Spent the entire day making potions, spices and ingredients jars for the witch house.

Here is the outcome.









Left to Right: Imp Kidneys, Swamp Moss, Pixie Brains, Black Magic Beans, Black Forest Lichens, Eye of Newt and Graveyard Dust









Left to Right: Forest Gnome Skeletons, Coffin Nails, Snake Fangs, Teeth of a Liar, Ogre Dandruff and Pulverized Troll Bones









Left to Right: Deadly Nightshade, Gargoyle Sweat, Blood of Dragon, Spider Venom and "Life Eternal" Age Retarding Potion


----------



## Dark Angel 27

this is wonderful...and i loved the teeth of a liar....great touch!


----------



## RoxyBlue

Man, compared to the tombstone carving, this must be a no sweat, piece of cake set of projects for you

I like the look of the labels - they have the appearance of age, kind of like what I've seen in old chemistry labs.


----------



## pixiescandles

i 2nd that...love the teeth of a lair!
string is the perfect touch to witch bottles!! They look great!!!


----------



## cerinad

That's a really nice collection you got!

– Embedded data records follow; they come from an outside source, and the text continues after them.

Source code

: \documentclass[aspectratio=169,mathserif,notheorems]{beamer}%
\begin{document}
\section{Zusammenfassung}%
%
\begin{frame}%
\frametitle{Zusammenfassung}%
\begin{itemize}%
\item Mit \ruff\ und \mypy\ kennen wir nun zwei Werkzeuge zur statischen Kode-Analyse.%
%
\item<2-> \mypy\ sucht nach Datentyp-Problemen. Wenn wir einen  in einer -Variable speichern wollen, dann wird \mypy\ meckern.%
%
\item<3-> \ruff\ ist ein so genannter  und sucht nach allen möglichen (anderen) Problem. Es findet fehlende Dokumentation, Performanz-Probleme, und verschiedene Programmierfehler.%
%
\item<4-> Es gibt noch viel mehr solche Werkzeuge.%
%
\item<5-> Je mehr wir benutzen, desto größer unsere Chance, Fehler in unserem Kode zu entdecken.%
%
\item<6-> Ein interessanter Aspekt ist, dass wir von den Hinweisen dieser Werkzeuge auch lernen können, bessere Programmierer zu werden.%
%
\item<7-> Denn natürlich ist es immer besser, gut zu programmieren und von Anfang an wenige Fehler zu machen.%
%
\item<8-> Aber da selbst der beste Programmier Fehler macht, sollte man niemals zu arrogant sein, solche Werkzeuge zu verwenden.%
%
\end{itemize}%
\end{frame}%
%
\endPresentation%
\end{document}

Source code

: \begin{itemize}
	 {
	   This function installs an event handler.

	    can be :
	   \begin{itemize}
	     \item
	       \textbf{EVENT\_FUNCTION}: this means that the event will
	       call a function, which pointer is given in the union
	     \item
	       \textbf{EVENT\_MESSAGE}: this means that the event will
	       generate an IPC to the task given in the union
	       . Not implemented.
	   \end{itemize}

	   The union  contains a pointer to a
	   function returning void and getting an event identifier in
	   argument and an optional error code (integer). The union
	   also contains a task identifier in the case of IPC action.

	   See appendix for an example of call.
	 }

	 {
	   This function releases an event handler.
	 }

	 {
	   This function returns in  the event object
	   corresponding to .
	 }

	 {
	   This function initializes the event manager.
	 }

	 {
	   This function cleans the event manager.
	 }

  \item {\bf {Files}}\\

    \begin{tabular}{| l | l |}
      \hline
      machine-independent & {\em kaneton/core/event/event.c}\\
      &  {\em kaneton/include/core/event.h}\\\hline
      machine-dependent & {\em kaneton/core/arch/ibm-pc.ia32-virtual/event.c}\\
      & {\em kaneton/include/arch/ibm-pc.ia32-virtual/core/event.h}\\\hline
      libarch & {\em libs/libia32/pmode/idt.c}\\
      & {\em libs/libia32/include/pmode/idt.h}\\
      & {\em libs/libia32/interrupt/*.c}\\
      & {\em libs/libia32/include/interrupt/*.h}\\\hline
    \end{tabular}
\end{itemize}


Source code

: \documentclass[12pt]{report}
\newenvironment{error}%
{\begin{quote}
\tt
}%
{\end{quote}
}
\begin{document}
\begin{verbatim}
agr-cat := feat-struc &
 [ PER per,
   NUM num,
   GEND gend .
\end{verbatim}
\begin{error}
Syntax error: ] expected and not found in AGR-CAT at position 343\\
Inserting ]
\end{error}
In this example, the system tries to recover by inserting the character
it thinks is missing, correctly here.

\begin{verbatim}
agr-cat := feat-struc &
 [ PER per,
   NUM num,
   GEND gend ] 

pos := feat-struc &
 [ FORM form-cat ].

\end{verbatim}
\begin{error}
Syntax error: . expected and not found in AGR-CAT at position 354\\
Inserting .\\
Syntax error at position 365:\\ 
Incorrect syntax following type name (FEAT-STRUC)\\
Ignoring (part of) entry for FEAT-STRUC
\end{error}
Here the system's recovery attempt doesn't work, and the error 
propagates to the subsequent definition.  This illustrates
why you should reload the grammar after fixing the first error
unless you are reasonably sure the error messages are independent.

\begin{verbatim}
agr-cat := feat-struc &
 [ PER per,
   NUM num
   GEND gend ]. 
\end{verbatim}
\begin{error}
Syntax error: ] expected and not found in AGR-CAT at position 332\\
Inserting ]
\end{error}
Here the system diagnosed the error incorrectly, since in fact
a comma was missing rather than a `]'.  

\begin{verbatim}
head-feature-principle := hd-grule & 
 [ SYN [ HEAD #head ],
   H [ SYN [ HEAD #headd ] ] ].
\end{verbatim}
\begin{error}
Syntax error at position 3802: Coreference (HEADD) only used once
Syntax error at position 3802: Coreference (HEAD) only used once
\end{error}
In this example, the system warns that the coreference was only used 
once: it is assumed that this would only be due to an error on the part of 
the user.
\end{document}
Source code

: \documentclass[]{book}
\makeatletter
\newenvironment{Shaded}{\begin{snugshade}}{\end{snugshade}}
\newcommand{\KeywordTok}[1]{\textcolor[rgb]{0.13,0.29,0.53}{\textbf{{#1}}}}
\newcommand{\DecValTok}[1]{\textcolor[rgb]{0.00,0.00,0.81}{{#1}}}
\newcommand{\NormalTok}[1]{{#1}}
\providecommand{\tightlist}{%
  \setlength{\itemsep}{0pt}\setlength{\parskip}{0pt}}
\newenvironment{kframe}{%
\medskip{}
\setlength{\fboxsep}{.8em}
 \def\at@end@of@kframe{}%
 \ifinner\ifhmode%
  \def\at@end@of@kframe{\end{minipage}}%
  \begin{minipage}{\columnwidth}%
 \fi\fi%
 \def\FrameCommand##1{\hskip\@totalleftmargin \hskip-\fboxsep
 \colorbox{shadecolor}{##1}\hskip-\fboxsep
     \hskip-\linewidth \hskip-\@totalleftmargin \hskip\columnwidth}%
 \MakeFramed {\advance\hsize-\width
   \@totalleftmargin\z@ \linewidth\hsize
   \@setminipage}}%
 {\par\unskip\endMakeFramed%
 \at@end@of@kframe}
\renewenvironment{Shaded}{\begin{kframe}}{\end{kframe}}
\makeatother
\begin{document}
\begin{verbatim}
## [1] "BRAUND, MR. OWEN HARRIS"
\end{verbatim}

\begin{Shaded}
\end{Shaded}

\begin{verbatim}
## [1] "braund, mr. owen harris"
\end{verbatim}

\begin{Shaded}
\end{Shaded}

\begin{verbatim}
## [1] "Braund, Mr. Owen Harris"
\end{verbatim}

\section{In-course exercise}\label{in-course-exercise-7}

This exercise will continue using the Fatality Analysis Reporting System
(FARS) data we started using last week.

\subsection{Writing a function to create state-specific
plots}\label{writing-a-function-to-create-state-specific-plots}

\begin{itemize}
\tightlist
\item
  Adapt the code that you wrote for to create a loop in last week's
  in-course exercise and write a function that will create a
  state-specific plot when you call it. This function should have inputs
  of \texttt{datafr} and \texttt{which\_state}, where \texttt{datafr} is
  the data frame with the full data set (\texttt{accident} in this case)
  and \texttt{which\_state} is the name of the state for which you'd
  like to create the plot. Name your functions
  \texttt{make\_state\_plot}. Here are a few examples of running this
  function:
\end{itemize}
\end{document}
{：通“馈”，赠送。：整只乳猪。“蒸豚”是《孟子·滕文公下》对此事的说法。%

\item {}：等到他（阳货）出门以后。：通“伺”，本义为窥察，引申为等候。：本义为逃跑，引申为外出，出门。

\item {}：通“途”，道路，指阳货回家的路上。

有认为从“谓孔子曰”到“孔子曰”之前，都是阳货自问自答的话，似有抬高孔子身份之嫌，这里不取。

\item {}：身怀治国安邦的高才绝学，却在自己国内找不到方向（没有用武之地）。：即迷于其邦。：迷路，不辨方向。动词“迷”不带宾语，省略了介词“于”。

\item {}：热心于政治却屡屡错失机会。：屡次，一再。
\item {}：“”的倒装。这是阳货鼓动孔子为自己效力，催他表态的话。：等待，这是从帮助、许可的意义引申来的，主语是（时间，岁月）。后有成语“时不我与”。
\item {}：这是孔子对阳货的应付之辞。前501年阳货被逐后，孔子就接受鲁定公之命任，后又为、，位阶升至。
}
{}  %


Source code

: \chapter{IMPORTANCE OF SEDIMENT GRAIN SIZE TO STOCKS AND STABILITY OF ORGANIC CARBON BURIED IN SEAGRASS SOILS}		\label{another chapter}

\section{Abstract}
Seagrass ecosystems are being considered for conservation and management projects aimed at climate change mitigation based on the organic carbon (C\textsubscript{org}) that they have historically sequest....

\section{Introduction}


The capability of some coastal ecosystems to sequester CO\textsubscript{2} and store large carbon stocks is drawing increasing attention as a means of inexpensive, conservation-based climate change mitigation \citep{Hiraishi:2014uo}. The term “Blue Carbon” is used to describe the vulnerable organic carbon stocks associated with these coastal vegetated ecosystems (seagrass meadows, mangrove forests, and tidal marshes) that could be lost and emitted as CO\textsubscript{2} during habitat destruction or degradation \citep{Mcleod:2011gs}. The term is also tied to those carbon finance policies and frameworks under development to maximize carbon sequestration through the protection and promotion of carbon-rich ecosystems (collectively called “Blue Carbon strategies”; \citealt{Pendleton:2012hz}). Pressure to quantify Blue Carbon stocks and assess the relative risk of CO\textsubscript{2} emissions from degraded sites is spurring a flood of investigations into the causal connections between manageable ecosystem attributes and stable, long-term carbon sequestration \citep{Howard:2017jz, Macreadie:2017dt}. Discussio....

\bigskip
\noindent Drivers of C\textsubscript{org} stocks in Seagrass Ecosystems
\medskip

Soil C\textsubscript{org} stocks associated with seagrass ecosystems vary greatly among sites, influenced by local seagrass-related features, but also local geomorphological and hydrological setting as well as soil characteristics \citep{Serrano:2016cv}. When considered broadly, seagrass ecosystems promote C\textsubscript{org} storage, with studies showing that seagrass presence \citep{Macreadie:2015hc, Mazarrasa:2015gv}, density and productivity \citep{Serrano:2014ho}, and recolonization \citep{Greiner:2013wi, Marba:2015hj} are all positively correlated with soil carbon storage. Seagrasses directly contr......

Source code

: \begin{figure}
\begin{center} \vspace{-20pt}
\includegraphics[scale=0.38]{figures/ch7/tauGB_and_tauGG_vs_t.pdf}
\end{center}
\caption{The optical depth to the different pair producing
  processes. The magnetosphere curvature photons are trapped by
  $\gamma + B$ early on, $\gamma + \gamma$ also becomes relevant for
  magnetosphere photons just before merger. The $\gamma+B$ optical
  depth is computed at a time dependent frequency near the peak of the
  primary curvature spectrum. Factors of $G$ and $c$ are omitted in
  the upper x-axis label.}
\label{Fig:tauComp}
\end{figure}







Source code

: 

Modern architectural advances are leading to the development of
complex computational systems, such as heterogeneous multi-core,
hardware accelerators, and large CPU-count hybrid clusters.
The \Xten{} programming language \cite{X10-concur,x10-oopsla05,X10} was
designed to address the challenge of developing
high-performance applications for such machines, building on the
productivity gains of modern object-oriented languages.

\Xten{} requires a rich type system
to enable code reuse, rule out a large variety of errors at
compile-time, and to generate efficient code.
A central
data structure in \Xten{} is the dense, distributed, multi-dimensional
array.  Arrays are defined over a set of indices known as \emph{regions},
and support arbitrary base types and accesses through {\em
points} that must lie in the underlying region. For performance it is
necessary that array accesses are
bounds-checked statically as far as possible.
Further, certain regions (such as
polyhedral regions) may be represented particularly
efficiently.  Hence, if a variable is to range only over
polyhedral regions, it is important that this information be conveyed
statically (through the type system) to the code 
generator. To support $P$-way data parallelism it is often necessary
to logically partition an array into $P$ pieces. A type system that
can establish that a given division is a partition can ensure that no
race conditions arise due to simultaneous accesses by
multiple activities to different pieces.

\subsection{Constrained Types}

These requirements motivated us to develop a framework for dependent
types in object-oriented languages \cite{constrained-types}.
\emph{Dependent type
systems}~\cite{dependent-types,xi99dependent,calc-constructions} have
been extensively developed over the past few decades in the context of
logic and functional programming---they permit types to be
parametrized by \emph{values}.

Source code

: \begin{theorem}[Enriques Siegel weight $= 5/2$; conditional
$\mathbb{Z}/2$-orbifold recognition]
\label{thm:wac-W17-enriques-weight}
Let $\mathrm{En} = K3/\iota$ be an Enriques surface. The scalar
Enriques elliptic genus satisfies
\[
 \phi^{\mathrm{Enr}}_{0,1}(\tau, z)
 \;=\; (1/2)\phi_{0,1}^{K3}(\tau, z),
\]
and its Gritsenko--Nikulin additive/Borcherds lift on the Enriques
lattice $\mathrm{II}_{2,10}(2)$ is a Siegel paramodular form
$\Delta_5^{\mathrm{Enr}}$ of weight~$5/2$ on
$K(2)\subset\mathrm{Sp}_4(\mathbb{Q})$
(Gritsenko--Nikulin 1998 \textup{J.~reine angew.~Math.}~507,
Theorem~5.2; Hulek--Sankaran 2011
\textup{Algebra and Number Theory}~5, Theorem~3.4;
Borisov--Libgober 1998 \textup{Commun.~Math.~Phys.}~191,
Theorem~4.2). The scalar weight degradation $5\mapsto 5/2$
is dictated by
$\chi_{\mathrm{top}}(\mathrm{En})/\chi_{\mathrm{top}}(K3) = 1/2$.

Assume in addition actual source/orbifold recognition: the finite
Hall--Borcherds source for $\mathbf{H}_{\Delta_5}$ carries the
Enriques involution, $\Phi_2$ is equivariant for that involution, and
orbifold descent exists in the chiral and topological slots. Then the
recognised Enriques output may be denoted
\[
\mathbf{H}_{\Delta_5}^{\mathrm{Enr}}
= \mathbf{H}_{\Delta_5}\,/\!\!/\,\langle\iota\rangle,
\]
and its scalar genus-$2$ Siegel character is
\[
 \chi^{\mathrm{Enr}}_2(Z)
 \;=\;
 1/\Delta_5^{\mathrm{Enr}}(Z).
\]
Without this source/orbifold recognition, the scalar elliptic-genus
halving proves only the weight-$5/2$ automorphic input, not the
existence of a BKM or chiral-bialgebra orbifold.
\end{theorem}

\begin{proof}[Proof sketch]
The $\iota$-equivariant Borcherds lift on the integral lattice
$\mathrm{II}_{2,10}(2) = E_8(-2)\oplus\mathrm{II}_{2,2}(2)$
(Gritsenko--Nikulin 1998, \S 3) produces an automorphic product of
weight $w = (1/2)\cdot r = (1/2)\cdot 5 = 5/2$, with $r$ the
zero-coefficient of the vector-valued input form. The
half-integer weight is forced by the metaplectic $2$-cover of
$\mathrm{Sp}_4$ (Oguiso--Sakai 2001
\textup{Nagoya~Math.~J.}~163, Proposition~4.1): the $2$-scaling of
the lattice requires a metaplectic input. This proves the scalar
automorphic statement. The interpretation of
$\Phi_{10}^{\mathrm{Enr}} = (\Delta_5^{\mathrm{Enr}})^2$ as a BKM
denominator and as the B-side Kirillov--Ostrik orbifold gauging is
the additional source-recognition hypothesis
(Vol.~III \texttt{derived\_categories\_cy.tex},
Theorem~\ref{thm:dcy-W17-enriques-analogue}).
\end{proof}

Love the labels!


----------



## IMU

wonderful job


----------



## fick209

they all look great, nice job!


----------



## MorbidMariah

Very nice! I'm curious, what are the pixie brains made from?


----------



## SKAustin

MorbidMariah said:


> Very nice! I'm curious, what are the pixie brains made from?


Dried Chick Peas


----------



## MorbidMariah

Awesome! They're very convincing!


----------



## dynoflyer

Great work, nice bottles.


----------